◆ **Information**:
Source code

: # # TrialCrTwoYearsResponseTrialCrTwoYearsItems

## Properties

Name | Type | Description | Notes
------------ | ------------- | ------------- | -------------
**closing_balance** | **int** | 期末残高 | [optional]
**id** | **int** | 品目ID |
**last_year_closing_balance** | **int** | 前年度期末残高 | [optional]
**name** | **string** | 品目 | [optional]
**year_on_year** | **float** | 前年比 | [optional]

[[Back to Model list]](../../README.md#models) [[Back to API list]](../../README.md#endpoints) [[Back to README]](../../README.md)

◆ **Problem to work on**:
The required response is a complete, exact copy of the records.

◆ **Completed task**:
Source code

: # # TrialCrTwoYearsResponseTrialCrTwoYearsItems

## Properties

Name | Type | Description | Notes
------------ | ------------- | ------------- | -------------
**closing_balance** | **int** | 期末残高 | [optional]
**id** | **int** | 品目ID |
**last_year_closing_balance** | **int** | 前年度期末残高 | [optional]
**name** | **string** | 品目 | [optional]
**year_on_year** | **float** | 前年比 | [optional]

[[Back to Model list]](../../README.md#models) [[Back to API list]](../../README.md#endpoints) [[Back to README]](../../README.md)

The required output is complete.